## Problem to work on
Please reproduce the entries exactly as they appear below, but not the pictures.
─── Supplied data ───
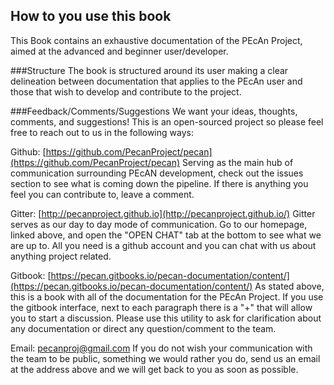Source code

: ## How to you use this book

This Book contains an exhaustive documentation of the PEcAn Project, aimed at the advanced and beginner user/developer.


###Structure
The book is structured around its user making a clear delineation between documentation that applies to the PEcAn user 
and those that wish to develop and contribute to the project.

###Feedback/Comments/Suggestions
We want your ideas, thoughts, comments, and suggestions! This is an open-sourced project so please feel free to reach out
to us in the following ways:

Github: [https://github.com/PecanProject/pecan](https://github.com/PecanProject/pecan)
	Serving as the main hub of communication surrounding PEcAN development, check out the issues section to see what
is coming down the pipeline. If there is anything you feel you can contribute to, leave a comment.
	
Gitter: [http://pecanproject.github.io](http://pecanproject.github.io/)
	Gitter serves as our day to day mode of communication. Go to our homepage, linked above, and open the "OPEN CHAT"
tab at the bottom to see what we are up to. All you need is a github account and you can chat with us about anything project related.

Gitbook: [https://pecan.gitbooks.io/pecan-documentation/content/](https://pecan.gitbooks.io/pecan-documentation/content/)
	As stated above, this is a book with all of the documentation for the PEcAn Project. If you use the gitbook 
interface, next to each paragraph there is a "+" that will allow you to start a discussion. Please use this utility to ask for 
clarification about any documentation or direct any question/comment to the team.

Email: pecanproj@gmail.com
	If you do not wish your communication with the team to be public, something we would rather you do, send us an email at the 
address above and we will get back to you as soon as possible.

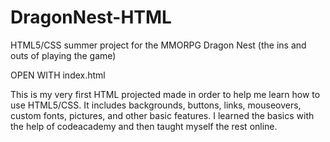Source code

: # DragonNest-HTML
HTML5/CSS summer project for the MMORPG Dragon Nest (the ins and outs of playing the game)

OPEN WITH index.html

This is my very first HTML projected made in order to help me learn how to use HTML5/CSS. It includes backgrounds, buttons, links, mouseovers, custom fonts, pictures, and other basic features. I learned the basics with the help of codeacademy and then taught myself the rest online.
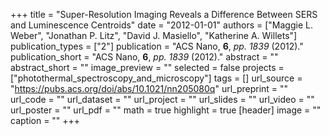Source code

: +++
title = "Super-Resolution Imaging Reveals a Difference Between SERS and Luminescence Centroids"
date = "2012-01-01"
authors = ["Maggie L. Weber", "Jonathan P. Litz", "David J. Masiello", "Katherine A. Willets"]
publication_types = ["2"]
publication = "ACS Nano, **6**, _pp. 1839_ (2012)."
publication_short = "ACS Nano, **6**, _pp. 1839_ (2012)."
abstract = ""
abstract_short = ""
image_preview = ""
selected = false
projects = ["photothermal_spectroscopy_and_microscopy"]
tags = []
url_source = "https://pubs.acs.org/doi/abs/10.1021/nn205080q"
url_preprint = ""
url_code = ""
url_dataset = ""
url_project = ""
url_slides = ""
url_video = ""
url_poster = ""
url_pdf = ""
math = true
highlight = true
[header]
image = ""
caption = ""
+++
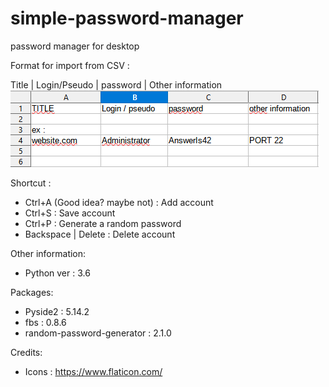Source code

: # simple-password-manager
password manager for desktop

Format for import from CSV : 

Title | Login/Pseudo | password | Other information
![csv exemple](/images/csv.png)

Shortcut :

- Ctrl+A (Good idea? maybe not) : Add account
- Ctrl+S : Save account
- Ctrl+P : Generate a random password
- Backspace | Delete : Delete account


Other information:
- Python ver : 3.6

Packages:
- Pyside2 : 5.14.2
- fbs : 0.8.6
- random-password-generator : 2.1.0




Credits:
- Icons : https://www.flaticon.com/
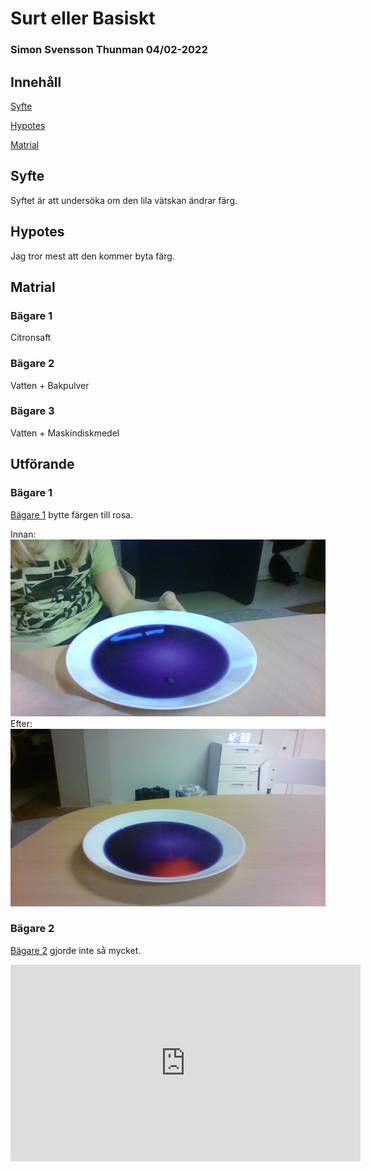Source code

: # Surt eller Basiskt
### Simon Svensson Thunman 04/02-2022
## Innehåll
[Syfte](#syfte)

[Hypotes](#hypotes)

[Matrial](#matrial)
## Syfte
Syftet är att undersöka om den lila vätskan ändrar färg.
## Hypotes
Jag tror mest att den kommer byta färg.
## Matrial
### Bägare 1
Citronsaft
### Bägare 2
Vatten + Bakpulver
### Bägare 3
Vatten + Maskindiskmedel
## Utförande
### Bägare 1
[Bägare 1](#bägare-1) bytte färgen till rosa.

Innan:
![Innan](../../assets/school/img/IMG_20220204_122436.jpg)
Efter:
![Efter](../../assets/school/img/efter%201.jpg)
### Bägare 2
[Bägare 2](#bägare-2) gjorde inte så mycket.

<iframe width="560" height="315" src="https://www.youtube.com/embed/E8OwNqJeqII" title="YouTube video player" frameborder="0" allow="accelerometer; autoplay; clipboard-write; encrypted-media; gyroscope; picture-in-picture" allowfullscreen></iframe>
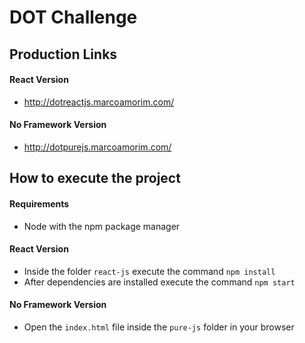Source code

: # DOT Challenge

## Production Links

#### React Version

- http://dotreactjs.marcoamorim.com/

#### No Framework Version

- http://dotpurejs.marcoamorim.com/

## How to execute the project

#### Requirements

- Node with the npm package manager

#### React Version

- Inside the folder `react-js` execute the command `npm install`
- After dependencies are installed execute the command `npm start`

#### No Framework Version

- Open the `index.html` file inside the `pure-js` folder in your browser
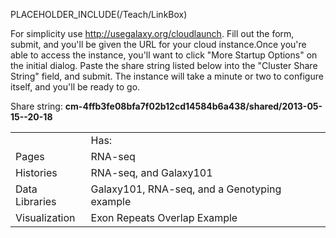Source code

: PLACEHOLDER_INCLUDE(/Teach/LinkBox)

For simplicity use http://usegalaxy.org/cloudlaunch.  Fill out the form, submit, and you'll be given the URL for your cloud instance.Once you're able to access the instance, you'll want to click "More Startup Options" on the initial dialog.  Paste the share string listed below into the "Cluster Share String" field, and submit.  The instance will take a minute or two to configure itself, and you'll be ready to go.

Share string:
**cm-4ffb3fe08bfa7f02b12cd14584b6a438/shared/2013-05-15--20-18**

<table>
  <tr>
    <td> </td>
    <td> Has:</td>
  </tr>
  <tr>
    <td> Pages </td>
    <td> RNA-seq</td>
  </tr>
  <tr>
    <td> Histories </td>
    <td> RNA-seq, and Galaxy101</td>
  </tr>
  <tr>
    <td> Data Libraries </td>
    <td> Galaxy101, RNA-seq, and a Genotyping example</td>
  </tr>
  <tr>
    <td> Visualization </td>
    <td> Exon Repeats Overlap Example</td>
  </tr>
</table>

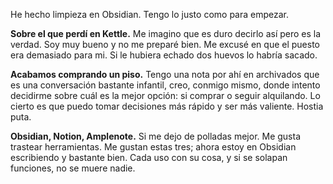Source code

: He hecho limpieza en Obsidian. Tengo lo justo como para empezar.

**Sobre el que perdí en Kettle.**
Me imagino que es duro decirlo así pero es la verdad. Soy muy bueno y no me preparé bien. Me excusé en que el puesto era demasiado para mi. Si le hubiera echado dos huevos lo habría sacado.

**Acabamos comprando un piso.**
Tengo una nota por ahí en archivados que es una conversación bastante infantil, creo, conmigo mismo, donde intento decidirme sobre cuál es la mejor opción: si comprar o seguir alquilando. Lo cierto es que puedo tomar decisiones más rápido y ser más valiente. Hostia puta.

**Obsidian, Notion, Amplenote.**
Si me dejo de polladas mejor. Me gusta trastear herramientas. Me gustan estas tres; ahora estoy en Obsidian escribiendo y bastante bien. Cada uso con su cosa, y si se solapan funciones, no se muere nadie.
───
## Answer to this problem
Source code

: ## How to you use this book

This Book contains an exhaustive documentation of the PEcAn Project, aimed at the advanced and beginner user/developer.


###Structure
The book is structured around its user making a clear delineation between documentation that applies to the PEcAn user 
and those that wish to develop and contribute to the project.

###Feedback/Comments/Suggestions
We want your ideas, thoughts, comments, and suggestions! This is an open-sourced project so please feel free to reach out
to us in the following ways:

Github: [https://github.com/PecanProject/pecan](https://github.com/PecanProject/pecan)
	Serving as the main hub of communication surrounding PEcAN development, check out the issues section to see what
is coming down the pipeline. If there is anything you feel you can contribute to, leave a comment.
	
Gitter: [http://pecanproject.github.io](http://pecanproject.github.io/)
	Gitter serves as our day to day mode of communication. Go to our homepage, linked above, and open the "OPEN CHAT"
tab at the bottom to see what we are up to. All you need is a github account and you can chat with us about anything project related.

Gitbook: [https://pecan.gitbooks.io/pecan-documentation/content/](https://pecan.gitbooks.io/pecan-documentation/content/)
	As stated above, this is a book with all of the documentation for the PEcAn Project. If you use the gitbook 
interface, next to each paragraph there is a "+" that will allow you to start a discussion. Please use this utility to ask for 
clarification about any documentation or direct any question/comment to the team.

Email: pecanproj@gmail.com
	If you do not wish your communication with the team to be public, something we would rather you do, send us an email at the 
address above and we will get back to you as soon as possible.

Source code

: # DragonNest-HTML
HTML5/CSS summer project for the MMORPG Dragon Nest (the ins and outs of playing the game)

OPEN WITH index.html

This is my very first HTML projected made in order to help me learn how to use HTML5/CSS. It includes backgrounds, buttons, links, mouseovers, custom fonts, pictures, and other basic features. I learned the basics with the help of codeacademy and then taught myself the rest online.
Source code

: +++
title = "Super-Resolution Imaging Reveals a Difference Between SERS and Luminescence Centroids"
date = "2012-01-01"
authors = ["Maggie L. Weber", "Jonathan P. Litz", "David J. Masiello", "Katherine A. Willets"]
publication_types = ["2"]
publication = "ACS Nano, **6**, _pp. 1839_ (2012)."
publication_short = "ACS Nano, **6**, _pp. 1839_ (2012)."
abstract = ""
abstract_short = ""
image_preview = ""
selected = false
projects = ["photothermal_spectroscopy_and_microscopy"]
tags = []
url_source = "https://pubs.acs.org/doi/abs/10.1021/nn205080q"
url_preprint = ""
url_code = ""
url_dataset = ""
url_project = ""
url_slides = ""
url_video = ""
url_poster = ""
url_pdf = ""
math = true
highlight = true
[header]
image = ""
caption = ""
+++
Source code

: # simple-password-manager
password manager for desktop

Format for import from CSV : 

Title | Login/Pseudo | password | Other information
![csv exemple](/images/csv.png)

Shortcut :

- Ctrl+A (Good idea? maybe not) : Add account
- Ctrl+S : Save account
- Ctrl+P : Generate a random password
- Backspace | Delete : Delete account


Other information:
- Python ver : 3.6

Packages:
- Pyside2 : 5.14.2
- fbs : 0.8.6
- random-password-generator : 2.1.0




Credits:
- Icons : https://www.flaticon.com/
Source code

: # Surt eller Basiskt
### Simon Svensson Thunman 04/02-2022
## Innehåll
[Syfte](#syfte)

[Hypotes](#hypotes)

[Matrial](#matrial)
## Syfte
Syftet är att undersöka om den lila vätskan ändrar färg.
## Hypotes
Jag tror mest att den kommer byta färg.
## Matrial
### Bägare 1
Citronsaft
### Bägare 2
Vatten + Bakpulver
### Bägare 3
Vatten + Maskindiskmedel
## Utförande
### Bägare 1
[Bägare 1](#bägare-1) bytte färgen till rosa.

Innan:
![Innan](../../assets/school/img/IMG_20220204_122436.jpg)
Efter:
![Efter](../../assets/school/img/efter%201.jpg)
### Bägare 2
[Bägare 2](#bägare-2) gjorde inte så mycket.

<iframe width="560" height="315" src="https://www.youtube.com/embed/E8OwNqJeqII" title="YouTube video player" frameborder="0" allow="accelerometer; autoplay; clipboard-write; encrypted-media; gyroscope; picture-in-picture" allowfullscreen></iframe>
Source code

: # DOT Challenge

## Production Links

#### React Version

- http://dotreactjs.marcoamorim.com/

#### No Framework Version

- http://dotpurejs.marcoamorim.com/

## How to execute the project

#### Requirements

- Node with the npm package manager

#### React Version

- Inside the folder `react-js` execute the command `npm install`
- After dependencies are installed execute the command `npm start`

#### No Framework Version

- Open the `index.html` file inside the `pure-js` folder in your browser
Source code

: PLACEHOLDER_INCLUDE(/Teach/LinkBox)

For simplicity use http://usegalaxy.org/cloudlaunch.  Fill out the form, submit, and you'll be given the URL for your cloud instance.Once you're able to access the instance, you'll want to click "More Startup Options" on the initial dialog.  Paste the share string listed below into the "Cluster Share String" field, and submit.  The instance will take a minute or two to configure itself, and you'll be ready to go.

Share string:
**cm-4ffb3fe08bfa7f02b12cd14584b6a438/shared/2013-05-15--20-18**

<table>
  <tr>
    <td> </td>
    <td> Has:</td>
  </tr>
  <tr>
    <td> Pages </td>
    <td> RNA-seq</td>
  </tr>
  <tr>
    <td> Histories </td>
    <td> RNA-seq, and Galaxy101</td>
  </tr>
  <tr>
    <td> Data Libraries </td>
    <td> Galaxy101, RNA-seq, and a Genotyping example</td>
  </tr>
  <tr>
    <td> Visualization </td>
    <td> Exon Repeats Overlap Example</td>
  </tr>
</table>

Source code

: He hecho limpieza en Obsidian. Tengo lo justo como para empezar.

**Sobre el que perdí en Kettle.**
Me imagino que es duro decirlo así pero es la verdad. Soy muy bueno y no me preparé bien. Me excusé en que el puesto era demasiado para mi. Si le hubiera echado dos huevos lo habría sacado.

**Acabamos comprando un piso.**
Tengo una nota por ahí en archivados que es una conversación bastante infantil, creo, conmigo mismo, donde intento decidirme sobre cuál es la mejor opción: si comprar o seguir alquilando. Lo cierto es que puedo tomar decisiones más rápido y ser más valiente. Hostia puta.

**Obsidian, Notion, Amplenote.**
Si me dejo de polladas mejor. Me gusta trastear herramientas. Me gustan estas tres; ahora estoy en Obsidian escribiendo y bastante bien. Cada uso con su cosa, y si se solapan funciones, no se muere nadie.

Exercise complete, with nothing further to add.